バブル期までは値段が高くても高品質のものが求められましたが、時代はデフレへと突入し、
品質が良くても値段が高い商品は敬遠されるようになって、安価ながらも一定レベルの
デザイン性やファッション性がある商品が売れていきます。
まさにこの現象はこれまでの日本の大手アパレルメーカーが志向していたこととは真逆で、
ワールドなどは比較的早く転換していきましたが、百貨店での販売にこだわったレナウンは
乗り遅れて大幅な売上減も経験します。
さらにはZARAやH&Mなどの海外のSPAも参入してくるなど、大手アパレルメーカーの
凋落は加速することになります。
加えて、レナウンは当初から若い女性向けのブランドを育てることができなかった
ことも痛手になりました。
このあたりは多くの女性向けのブランドを手掛けたワールドや人気の「23区」を有する
オンワードなどのライバル企業と大きく異なった点です。
その結果、1990年代半ば頃からレナウン業績は急激に悪化して、資産売却やリストラに
走ることになります。
さらには平成16年(2004年)にはレナウンとダーバンを統合して経営の効率化を図り、
翌年には投資ファンドからの出資も受けます。
それでも赤字経営は改善せずに、現在に至るまで10年以上も赤字を記録しています。
そのため投資ファンドも手を引いたことから、最終的には中国企業の傘下に収まることに
なってしまいます。
売上も平成26年(2014年)には約75億円、平成28年(2016年)には約71億円に留まり、
ピーク時には考えられない数字であるばかりか、下落傾向にも歯止めがかからない状況です。

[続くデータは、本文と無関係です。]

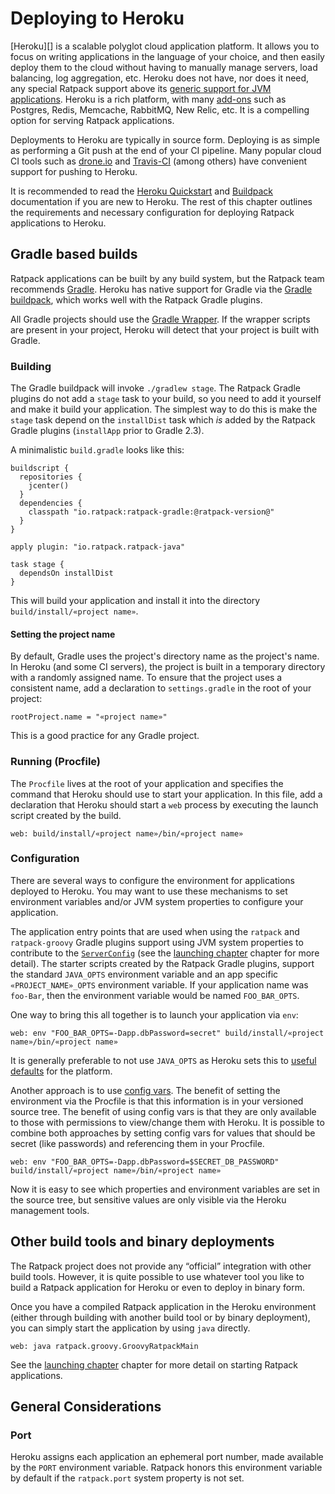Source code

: # Deploying to Heroku

[Heroku][] is a scalable polyglot cloud application platform.
It allows you to focus on writing applications in the language of your choice, and then easily deploy them to the cloud without having to manually manage servers, load balancing, log aggregation, etc.
Heroku does not have, nor does it need, any special Ratpack support above its [generic support for JVM applications](http://java.heroku.com).
Heroku is a rich platform, with many [add-ons](https://addons.heroku.com) such as Postgres, Redis, Memcache, RabbitMQ, New Relic, etc.
It is a compelling option for serving Ratpack applications.

Deployments to Heroku are typically in source form.
Deploying is as simple as performing a Git push at the end of your CI pipeline.
Many popular cloud CI tools such as [drone.io](https://drone.io/) and [Travis-CI](https://travis-ci.org) (among others) have convenient support for pushing to Heroku.

It is recommended to read the [Heroku Quickstart](https://devcenter.heroku.com/articles/quickstart) and [Buildpack](https://devcenter.heroku.com/articles/buildpacks) documentation if you are new to Heroku.
The rest of this chapter outlines the requirements and necessary configuration for deploying Ratpack applications to Heroku.

## Gradle based builds

Ratpack applications can be built by any build system, but the Ratpack team recommends [Gradle](http://gradle.org).
Heroku has native support for Gradle via the [Gradle buildpack](https://devcenter.heroku.com/articles/buildpacks), which works well with the Ratpack Gradle plugins.

All Gradle projects should use the [Gradle Wrapper](https://docs.gradle.org/current/userguide/gradle_wrapper.html).
If the wrapper scripts are present in your project, Heroku will detect that your project is built with Gradle.

### Building

The Gradle buildpack will invoke `./gradlew stage`.
The Ratpack Gradle plugins do not add a `stage` task to your build, so you need to add it yourself and make it build your application.
The simplest way to do this is make the `stage` task depend on the `installDist` task which _is_ added by the Ratpack Gradle plugins (`installApp` prior to Gradle 2.3).

A minimalistic `build.gradle` looks like this:

```language-groovy gradle
buildscript {
  repositories {
    jcenter()
  }
  dependencies {
    classpath "io.ratpack:ratpack-gradle:@ratpack-version@"
  }
}

apply plugin: "io.ratpack.ratpack-java"

task stage {
  dependsOn installDist
}
```

This will build your application and install it into the directory `build/install/«project name»`.

#### Setting the project name

By default, Gradle uses the project's directory name as the project's name.
In Heroku (and some CI servers), the project is built in a temporary directory with a randomly assigned name.
To ensure that the project uses a consistent name, add a declaration to `settings.gradle` in the root of your project:

```language-groovy
rootProject.name = "«project name»"
```
This is a good practice for any Gradle project.

### Running (Procfile)

The `Procfile` lives at the root of your application and specifies the command that Heroku should use to start your application.
In this file, add a declaration that Heroku should start a `web` process by executing the launch script created by the build.

```language-bash
web: build/install/«project name»/bin/«project name»
```

### Configuration

There are several ways to configure the environment for applications deployed to Heroku.
You may want to use these mechanisms to set environment variables and/or JVM system properties to configure your application.

The application entry points that are used when using the `ratpack` and `ratpack-groovy` Gradle plugins support using
JVM system properties to contribute to the [`ServerConfig`](api/ratpack/server/ServerConfig.html) (see the [launching chapter](launching.html) chapter for more detail).
The starter scripts created by the Ratpack Gradle plugins, support the standard `JAVA_OPTS` environment variable and an app specific `«PROJECT_NAME»_OPTS` environment variable.
If your application name was `foo-Bar`, then the environment variable would be named `FOO_BAR_OPTS`.

One way to bring this all together is to launch your application via `env`:

```language-bash
web: env "FOO_BAR_OPTS=-Dapp.dbPassword=secret" build/install/«project name»/bin/«project name»
```

It is generally preferable to not use `JAVA_OPTS` as Heroku sets this to [useful defaults](https://devcenter.heroku.com/articles/java-support#environment) for the platform.

Another approach is to use [config vars](https://devcenter.heroku.com/articles/config-vars).
The benefit of setting the environment via the Procfile is that this information is in your versioned source tree.
The benefit of using config vars is that they are only available to those with permissions to view/change them with Heroku.
It is possible to combine both approaches by setting config vars for values that should be secret (like passwords) and referencing them in your Procfile.

```language-bash
web: env "FOO_BAR_OPTS=-Dapp.dbPassword=$SECRET_DB_PASSWORD" build/install/«project name»/bin/«project name»
```

Now it is easy to see which properties and environment variables are set in the source tree, but sensitive values are only visible via the Heroku management tools.

## Other build tools and binary deployments

The Ratpack project does not provide any “official” integration with other build tools.
However, it is quite possible to use whatever tool you like to build a Ratpack application for Heroku or even to deploy in binary form.

Once you have a compiled Ratpack application in the Heroku environment (either through building with another build tool or by binary deployment),
you can simply start the application by using `java` directly.

```language-bash
web: java ratpack.groovy.GroovyRatpackMain
```

See the [launching chapter](launching.html) chapter for more detail on starting Ratpack applications.

## General Considerations

### Port

Heroku assigns each application an ephemeral port number, made available by the `PORT` environment variable. Ratpack honors this environment variable by default
if the `ratpack.port` system property is not set.

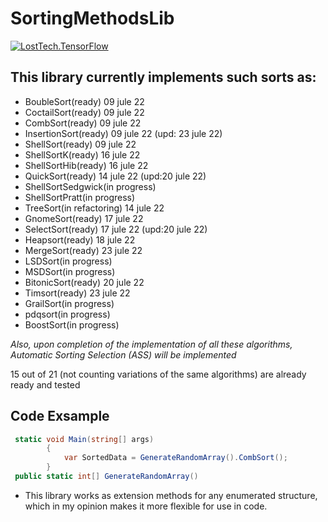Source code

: # SortingMethodsLib
[![LostTech.TensorFlow](https://img.shields.io/nuget/v/SortingMethodsLib.Core?label=nuget:%20SortingMethodsLib.Core)](https://www.nuget.org/packages/SortingMethodsLib.Core)
## This library currently implements such sorts as:
- BoubleSort(ready) 09 jule 22
- CoctailSort(ready) 09 jule 22
- CombSort(ready) 09 jule 22
- InsertionSort(ready) 09 jule 22 (upd: 23 jule 22)
- ShellSort(ready) 09 jule 22
- ShellSortK(ready) 16 jule 22
- ShellSortHib(ready) 16 jule 22
- QuickSort(ready) 14 jule 22 (upd:20 jule 22)
- ShellSortSedgwick(in progress)
- ShellSortPratt(in progress) 
- TreeSort(in refactoring) 14 jule 22
- GnomeSort(ready) 17 jule 22
- SelectSort(ready) 17 jule 22 (upd:20 jule 22)
- Heapsort(ready) 18 jule 22
- MergeSort(ready) 23 jule 22
- LSDSort(in progress)
- MSDSort(in progress)
- BitonicSort(ready) 20 jule 22
- Timsort(ready) 23 jule 22
- GrailSort(in progress)
- pdqsort(in progress)
- BoostSort(in progress)

*Also, upon completion of the implementation of all these algorithms, Automatic Sorting Selection (ASS) will be implemented*

15 out of 21 (not counting variations of the same algorithms) are already ready and tested

## Code Exsample
```C#
 static void Main(string[] args)
        {
            var SortedData = GenerateRandomArray().CombSort();
        }
 public static int[] GenerateRandomArray()
```
- This library works as extension methods for any enumerated structure, which in my opinion makes it more flexible for use in code.
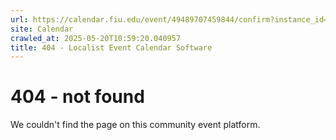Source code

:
 ```yaml
---
url: https://calendar.fiu.edu/event/49489707459844/confirm?instance_id=49489707493653&return=https%3A%2F%2Fcalendar.fiu.edu%2Fcalendar%3Fevent_types%255B%255D%3D127590
site: Calendar
crawled_at: 2025-05-20T10:59:20.040957
title: 404 - Localist Event Calendar Software
---
```


# 404 - not found
We couldn't find the page on this community event platform.
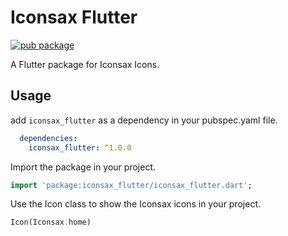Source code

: # Iconsax Flutter 
[![pub package](https://img.shields.io/pub/v/iconsax_flutter.svg)](https://pub.dartlang.org/packages/iconsax_flutter)

A Flutter package for Iconsax Icons. 

## Usage
add `iconsax_flutter` as a dependency in your pubspec.yaml file.

```yaml
  dependencies:
    iconsax_flutter: ^1.0.0
```

Import the package in your project.
```dart
import 'package:iconsax_flutter/iconsax_flutter.dart';
```

Use the Icon class to show the Iconsax icons in your project.

```dart
Icon(Iconsax.home)
```
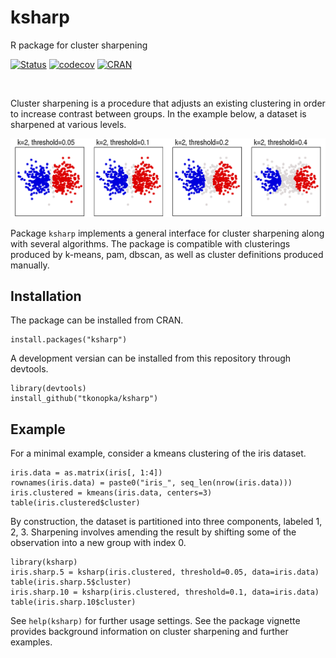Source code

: # ksharp

R package for cluster sharpening

[![Status](https://travis-ci.org/tkonopka/ksharp.svg?branch=master)](https://travis-ci.org/tkonopka/ksharp)
[![codecov](https://codecov.io/gh/tkonopka/ksharp/branch/master/graph/badge.svg)](https://codecov.io/gh/tkonopka/ksharp)
[![CRAN](https://www.r-pkg.org/badges/version/ksharp)](https://cran.r-project.org/web/packages/ksharp/)


&nbsp;

Cluster sharpening is a procedure that adjusts an existing clustering in order to increase contrast between groups. In the example below, a dataset is sharpened at various levels. 

<img src="https://github.com/tkonopka/ksharp/blob/master/vignettes/ksharp-thresholds.png?raw=true" alt="cluster sharpening at thresholds from 0.05 to 0.4" width="600px"></img>

Package `ksharp` implements a general interface for cluster sharpening along with several algorithms. The package is compatible with clusterings produced by k-means, pam, dbscan, as well as cluster definitions produced manually.


## Installation

The package can be installed from CRAN.

```{r}
install.packages("ksharp")
```

A development versian can be installed from this repository through devtools.

```{r}
library(devtools)
install_github("tkonopka/ksharp")
```



## Example

For a minimal example, consider a kmeans clustering of the iris dataset.

```{r}
iris.data = as.matrix(iris[, 1:4])
rownames(iris.data) = paste0("iris_", seq_len(nrow(iris.data)))
iris.clustered = kmeans(iris.data, centers=3)
table(iris.clustered$cluster)
```

By construction, the dataset is partitioned into three components, labeled 1, 2, 3. Sharpening involves amending the result by shifting some of the observation into a new group with index 0.

```{r}
library(ksharp)
iris.sharp.5 = ksharp(iris.clustered, threshold=0.05, data=iris.data)
table(iris.sharp.5$cluster)
iris.sharp.10 = ksharp(iris.clustered, threshold=0.1, data=iris.data)
table(iris.sharp.10$cluster)
```

See `help(ksharp)` for further usage settings. See the package vignette provides background information on cluster sharpening and further examples. 

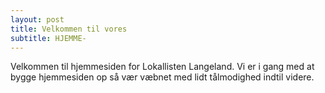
 ```yaml
---
layout: post
title: Velkommen til vores
subtitle: HJEMME-
---
```

Velkommen til hjemmesiden for Lokallisten Langeland. Vi er i gang med at bygge hjemmesiden op så vær væbnet med lidt tålmodighed indtil videre.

また同社の「名物」だったテレビCMも既に打ち切っています。
ザックリとレナウンの凋落を説明しましたが、やはり大きな原因としては
百貨店の平売りにこだわり過ぎたことを挙げる意見が多いです。
デパートの地盤沈下に足を引っ張られて、自らも沈んでいったというわけです。
加えて、若い女性向きのブランドを育てることができなかったことや
名門ブランドに慢心し、新たな市場開拓やSPAへの転換などが遅れたことを
指摘する意見もあります。
いずれにしても尾上清が一代で育て上げ、「世界一」と言わしめた名門ブランドは、
現在も経営難に苦しんでいます。
その余りに寂しすぎる現状からすれば、尾上はあの世で何を思うのでしょうか?